The rs66800491 variant itself is intergenic — it does not change an amino acid. It likely acts as a [regulatory variant | variants in non-coding regions can alter gene expression levels by affecting enhancers, promoters, or long-range chromatin contacts] that modulates PVRL3 expression in developing or mature neural or ocular tissue. The A allele (risk allele, frequency ~29% globally) is associated with increased motion sickness susceptibility, with each A allele adding approximately 0.08 points on the 0–3 motion sickness severity scale. The effect is 1.5× larger in women than in men.

The Evidence

The primary evidence is Hromatka et al. 2015⁴⁴ Hromatka et al. 2015
Genetic variants associated with motion sickness point to roles for inner ear development, neurological processes and glucose homeostasis. Human Molecular Genetics, the first genome-wide association study of motion sickness, surveying 80,494 individuals from the 23andMe database who reported car sickness on a four-point scale (never, occasionally, sometimes, frequently). rs66800491 reached P = 4.2×10⁻⁴⁴ — far beyond the genome-wide significance threshold of 5×10⁻⁸ — making it the single strongest genetic signal for motion sickness susceptibility identified to date. The 35 identified loci together explain approximately 2.9% of the variance in motion sickness susceptibility. The PVRL3 locus was explicitly named among the top candidate genes because of its known role in eye and ear development.

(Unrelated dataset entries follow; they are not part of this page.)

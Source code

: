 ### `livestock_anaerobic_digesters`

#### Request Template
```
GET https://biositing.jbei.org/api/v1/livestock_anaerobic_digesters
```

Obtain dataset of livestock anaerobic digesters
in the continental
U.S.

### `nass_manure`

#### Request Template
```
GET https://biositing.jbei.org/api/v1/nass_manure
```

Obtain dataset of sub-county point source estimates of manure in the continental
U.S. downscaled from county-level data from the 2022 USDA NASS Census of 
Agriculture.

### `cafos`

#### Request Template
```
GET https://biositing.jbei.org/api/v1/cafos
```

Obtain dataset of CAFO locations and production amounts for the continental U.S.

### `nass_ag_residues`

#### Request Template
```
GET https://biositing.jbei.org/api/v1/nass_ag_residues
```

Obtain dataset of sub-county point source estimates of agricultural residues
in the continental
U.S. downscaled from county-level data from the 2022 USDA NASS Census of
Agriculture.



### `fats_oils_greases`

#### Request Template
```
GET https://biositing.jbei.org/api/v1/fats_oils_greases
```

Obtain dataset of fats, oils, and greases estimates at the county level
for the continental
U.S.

The overall architecture of motion sickness genetics confirmed the sensory conflict model: the genome-wide significant loci cluster near genes for inner ear development (TSHZ1, MUTED), eye development (PVRL3), and craniofacial morphogenesis (HOXB3, HOXD3). This convergent signal across visual and vestibular development genes is biologically coherent — it is not a single pathway but rather the two endpoints of the sensory conflict axis.

Practical Actions

Motion sickness management is well-studied clinically and applies with particular force to people carrying the A allele at rs66800491. The most actionable interventions target the visual channel directly — which is the proposed biological pathway for this locus — or use pharmacological agents that dampen the brain's response to sensory conflict.

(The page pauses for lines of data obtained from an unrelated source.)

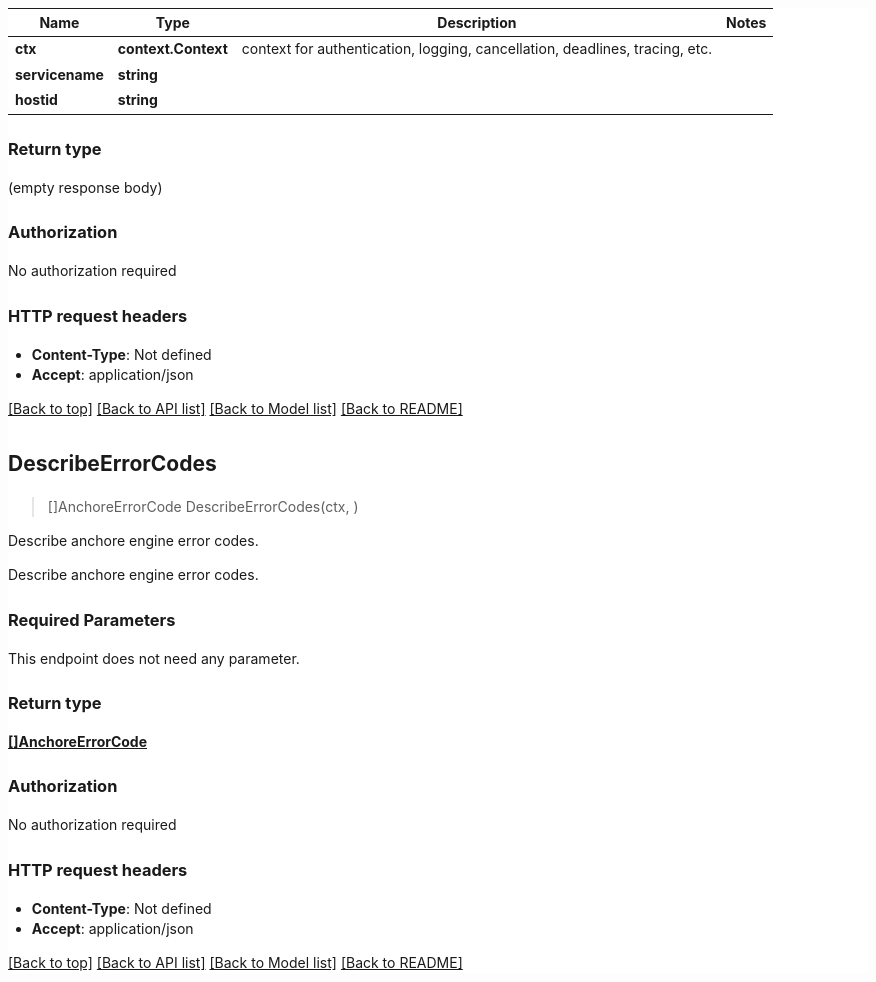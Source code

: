 
Name | Type | Description  | Notes
------------- | ------------- | ------------- | -------------
**ctx** | **context.Context** | context for authentication, logging, cancellation, deadlines, tracing, etc.
**servicename** | **string**|  | 
**hostid** | **string**|  | 

### Return type

 (empty response body)

### Authorization

No authorization required

### HTTP request headers

- **Content-Type**: Not defined
- **Accept**: application/json

[[Back to top]](#) [[Back to API list]](../README.md#documentation-for-api-endpoints)
[[Back to Model list]](../README.md#documentation-for-models)
[[Back to README]](../README.md)


## DescribeErrorCodes

> []AnchoreErrorCode DescribeErrorCodes(ctx, )

Describe anchore engine error codes.

Describe anchore engine error codes.

### Required Parameters

This endpoint does not need any parameter.

### Return type

[**[]AnchoreErrorCode**](AnchoreErrorCode.md)

### Authorization

No authorization required

### HTTP request headers

- **Content-Type**: Not defined
- **Accept**: application/json

[[Back to top]](#) [[Back to API list]](../README.md#documentation-for-api-endpoints)
[[Back to Model list]](../README.md#documentation-for-models)
[[Back to README]](../README.md)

Behavioral strategies: fixing gaze on the true horizon (not a nearby fixed point inside the vehicle) provides the visual system with a stable motion reference that matches vestibular input, reducing the mismatch signal. Closing the eyes or lying down removes visual input entirely. Avoiding reading and screens during motion is particularly relevant given the PVRL3 visual mechanism — screens provide high-contrast stationary visual input that maximally conflicts with inner-ear motion signals.

Pharmacological: [transdermal scopolamine | a muscarinic acetylcholine receptor antagonist; brand name Transderm Scop; applied as a patch behind the ear] should be applied several hours before anticipated travel for full effect — it prevents nausea but is not effective once symptoms have started. First-generation antihistamines (dimenhydrinate, cinnarizine) are effective prevention alternatives but cause sedation.

Interactions

The motion sickness GWAS identified 35 loci, suggesting polygenic susceptibility. The PVRL3 locus is the strongest single signal but does not account for the full genetic architecture. The strongest comorbidities are with migraine, postoperative nausea/vomiting, vertigo, and morning sickness — all conditions involving the vestibular-visual-nausea axis. Individuals with genetic susceptibility to migraine (e.g., TRPM8 or PRDM16 variants) may have compounded motion sickness risk.